Stored data entries
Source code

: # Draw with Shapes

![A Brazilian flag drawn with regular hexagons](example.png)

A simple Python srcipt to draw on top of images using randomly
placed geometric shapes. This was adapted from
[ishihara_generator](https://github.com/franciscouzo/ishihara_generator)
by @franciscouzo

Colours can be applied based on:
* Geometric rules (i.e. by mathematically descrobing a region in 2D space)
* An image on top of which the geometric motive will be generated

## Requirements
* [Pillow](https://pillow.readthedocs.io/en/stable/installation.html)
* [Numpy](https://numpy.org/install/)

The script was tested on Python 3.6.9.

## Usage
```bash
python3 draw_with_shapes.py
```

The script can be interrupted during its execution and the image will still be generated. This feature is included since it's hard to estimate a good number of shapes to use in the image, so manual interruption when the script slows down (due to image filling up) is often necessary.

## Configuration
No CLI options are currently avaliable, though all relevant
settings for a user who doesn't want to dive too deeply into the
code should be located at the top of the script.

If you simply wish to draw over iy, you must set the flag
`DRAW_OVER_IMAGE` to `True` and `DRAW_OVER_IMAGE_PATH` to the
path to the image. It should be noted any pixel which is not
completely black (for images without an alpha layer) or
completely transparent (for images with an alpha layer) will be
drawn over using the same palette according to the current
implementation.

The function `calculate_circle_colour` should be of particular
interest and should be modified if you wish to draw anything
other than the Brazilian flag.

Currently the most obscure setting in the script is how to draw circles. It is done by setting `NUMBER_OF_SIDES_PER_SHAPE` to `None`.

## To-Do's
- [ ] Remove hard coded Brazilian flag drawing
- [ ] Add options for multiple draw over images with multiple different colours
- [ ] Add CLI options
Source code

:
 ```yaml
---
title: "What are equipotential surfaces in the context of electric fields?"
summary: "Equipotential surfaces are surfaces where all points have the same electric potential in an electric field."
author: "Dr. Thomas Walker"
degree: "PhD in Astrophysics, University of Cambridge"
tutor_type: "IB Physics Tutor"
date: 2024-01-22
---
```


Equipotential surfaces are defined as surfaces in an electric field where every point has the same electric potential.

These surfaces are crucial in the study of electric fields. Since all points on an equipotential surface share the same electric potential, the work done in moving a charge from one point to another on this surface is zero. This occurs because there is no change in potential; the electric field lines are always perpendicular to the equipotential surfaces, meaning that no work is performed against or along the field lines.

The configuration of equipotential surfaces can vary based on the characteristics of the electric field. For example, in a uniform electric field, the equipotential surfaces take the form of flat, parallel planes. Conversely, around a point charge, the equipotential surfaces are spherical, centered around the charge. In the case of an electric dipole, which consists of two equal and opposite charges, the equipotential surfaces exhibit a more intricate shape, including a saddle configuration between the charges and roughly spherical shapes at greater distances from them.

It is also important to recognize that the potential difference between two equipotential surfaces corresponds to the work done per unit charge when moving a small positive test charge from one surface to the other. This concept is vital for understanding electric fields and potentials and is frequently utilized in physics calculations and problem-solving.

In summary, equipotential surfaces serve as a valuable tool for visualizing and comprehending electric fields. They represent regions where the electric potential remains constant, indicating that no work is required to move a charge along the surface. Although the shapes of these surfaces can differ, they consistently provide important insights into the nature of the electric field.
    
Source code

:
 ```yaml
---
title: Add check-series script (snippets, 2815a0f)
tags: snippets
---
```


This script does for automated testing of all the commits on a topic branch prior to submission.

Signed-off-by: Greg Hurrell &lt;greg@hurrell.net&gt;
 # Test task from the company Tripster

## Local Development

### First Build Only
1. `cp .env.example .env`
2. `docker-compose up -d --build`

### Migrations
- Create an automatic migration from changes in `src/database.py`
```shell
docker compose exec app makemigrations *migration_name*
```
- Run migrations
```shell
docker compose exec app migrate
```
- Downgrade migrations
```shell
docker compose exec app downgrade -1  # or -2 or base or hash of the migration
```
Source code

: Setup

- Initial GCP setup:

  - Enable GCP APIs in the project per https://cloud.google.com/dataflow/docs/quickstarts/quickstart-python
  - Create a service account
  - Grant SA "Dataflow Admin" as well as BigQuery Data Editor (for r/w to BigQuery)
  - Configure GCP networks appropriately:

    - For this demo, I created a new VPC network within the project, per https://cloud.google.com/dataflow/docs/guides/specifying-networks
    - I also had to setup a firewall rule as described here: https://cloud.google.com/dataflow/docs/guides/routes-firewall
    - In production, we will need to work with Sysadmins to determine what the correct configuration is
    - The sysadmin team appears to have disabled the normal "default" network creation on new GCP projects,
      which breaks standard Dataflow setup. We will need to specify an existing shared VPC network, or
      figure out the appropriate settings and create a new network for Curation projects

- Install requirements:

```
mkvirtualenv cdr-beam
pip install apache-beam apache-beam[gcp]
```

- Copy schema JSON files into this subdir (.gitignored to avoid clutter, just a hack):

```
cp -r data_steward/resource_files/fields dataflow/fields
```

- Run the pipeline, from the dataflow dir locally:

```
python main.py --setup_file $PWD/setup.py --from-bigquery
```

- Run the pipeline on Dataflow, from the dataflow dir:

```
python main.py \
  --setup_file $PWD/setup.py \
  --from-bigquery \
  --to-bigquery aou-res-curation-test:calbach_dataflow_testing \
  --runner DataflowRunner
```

Task requirements: All of the records above are to be repeated exactly.

Solution:
Source code

: # Draw with Shapes

![A Brazilian flag drawn with regular hexagons](example.png)

A simple Python srcipt to draw on top of images using randomly
placed geometric shapes. This was adapted from
[ishihara_generator](https://github.com/franciscouzo/ishihara_generator)
by @franciscouzo

Colours can be applied based on:
* Geometric rules (i.e. by mathematically descrobing a region in 2D space)
* An image on top of which the geometric motive will be generated

## Requirements
* [Pillow](https://pillow.readthedocs.io/en/stable/installation.html)
* [Numpy](https://numpy.org/install/)

The script was tested on Python 3.6.9.

## Usage
```bash
python3 draw_with_shapes.py
```

The script can be interrupted during its execution and the image will still be generated. This feature is included since it's hard to estimate a good number of shapes to use in the image, so manual interruption when the script slows down (due to image filling up) is often necessary.

## Configuration
No CLI options are currently avaliable, though all relevant
settings for a user who doesn't want to dive too deeply into the
code should be located at the top of the script.

If you simply wish to draw over iy, you must set the flag
`DRAW_OVER_IMAGE` to `True` and `DRAW_OVER_IMAGE_PATH` to the
path to the image. It should be noted any pixel which is not
completely black (for images without an alpha layer) or
completely transparent (for images with an alpha layer) will be
drawn over using the same palette according to the current
implementation.

The function `calculate_circle_colour` should be of particular
interest and should be modified if you wish to draw anything
other than the Brazilian flag.

Currently the most obscure setting in the script is how to draw circles. It is done by setting `NUMBER_OF_SIDES_PER_SHAPE` to `None`.

## To-Do's
- [ ] Remove hard coded Brazilian flag drawing
- [ ] Add options for multiple draw over images with multiple different colours
- [ ] Add CLI options
Source code

:
 ```yaml
---
title: "What are equipotential surfaces in the context of electric fields?"
summary: "Equipotential surfaces are surfaces where all points have the same electric potential in an electric field."
author: "Dr. Thomas Walker"
degree: "PhD in Astrophysics, University of Cambridge"
tutor_type: "IB Physics Tutor"
date: 2024-01-22
---
```


Equipotential surfaces are defined as surfaces in an electric field where every point has the same electric potential.

These surfaces are crucial in the study of electric fields. Since all points on an equipotential surface share the same electric potential, the work done in moving a charge from one point to another on this surface is zero. This occurs because there is no change in potential; the electric field lines are always perpendicular to the equipotential surfaces, meaning that no work is performed against or along the field lines.

The configuration of equipotential surfaces can vary based on the characteristics of the electric field. For example, in a uniform electric field, the equipotential surfaces take the form of flat, parallel planes. Conversely, around a point charge, the equipotential surfaces are spherical, centered around the charge. In the case of an electric dipole, which consists of two equal and opposite charges, the equipotential surfaces exhibit a more intricate shape, including a saddle configuration between the charges and roughly spherical shapes at greater distances from them.

It is also important to recognize that the potential difference between two equipotential surfaces corresponds to the work done per unit charge when moving a small positive test charge from one surface to the other. This concept is vital for understanding electric fields and potentials and is frequently utilized in physics calculations and problem-solving.

In summary, equipotential surfaces serve as a valuable tool for visualizing and comprehending electric fields. They represent regions where the electric potential remains constant, indicating that no work is required to move a charge along the surface. Although the shapes of these surfaces can differ, they consistently provide important insights into the nature of the electric field.
    
Source code

:
 ```yaml
---
title: Add check-series script (snippets, 2815a0f)
tags: snippets
---
```


This script does for automated testing of all the commits on a topic branch prior to submission.

Signed-off-by: Greg Hurrell &lt;greg@hurrell.net&gt;
 # Test task from the company Tripster

## Local Development

### First Build Only
1. `cp .env.example .env`
2. `docker-compose up -d --build`

### Migrations
- Create an automatic migration from changes in `src/database.py`
```shell
docker compose exec app makemigrations *migration_name*
```
- Run migrations
```shell
docker compose exec app migrate
```
- Downgrade migrations
```shell
docker compose exec app downgrade -1  # or -2 or base or hash of the migration
```
Source code

: Setup

- Initial GCP setup:

  - Enable GCP APIs in the project per https://cloud.google.com/dataflow/docs/quickstarts/quickstart-python
  - Create a service account
  - Grant SA "Dataflow Admin" as well as BigQuery Data Editor (for r/w to BigQuery)
  - Configure GCP networks appropriately:

    - For this demo, I created a new VPC network within the project, per https://cloud.google.com/dataflow/docs/guides/specifying-networks
    - I also had to setup a firewall rule as described here: https://cloud.google.com/dataflow/docs/guides/routes-firewall
    - In production, we will need to work with Sysadmins to determine what the correct configuration is
    - The sysadmin team appears to have disabled the normal "default" network creation on new GCP projects,
      which breaks standard Dataflow setup. We will need to specify an existing shared VPC network, or
      figure out the appropriate settings and create a new network for Curation projects

- Install requirements:

```
mkvirtualenv cdr-beam
pip install apache-beam apache-beam[gcp]
```

- Copy schema JSON files into this subdir (.gitignored to avoid clutter, just a hack):

```
cp -r data_steward/resource_files/fields dataflow/fields
```

- Run the pipeline, from the dataflow dir locally:

```
python main.py --setup_file $PWD/setup.py --from-bigquery
```

- Run the pipeline on Dataflow, from the dataflow dir:

```
python main.py \
  --setup_file $PWD/setup.py \
  --from-bigquery \
  --to-bigquery aou-res-curation-test:calbach_dataflow_testing \
  --runner DataflowRunner
```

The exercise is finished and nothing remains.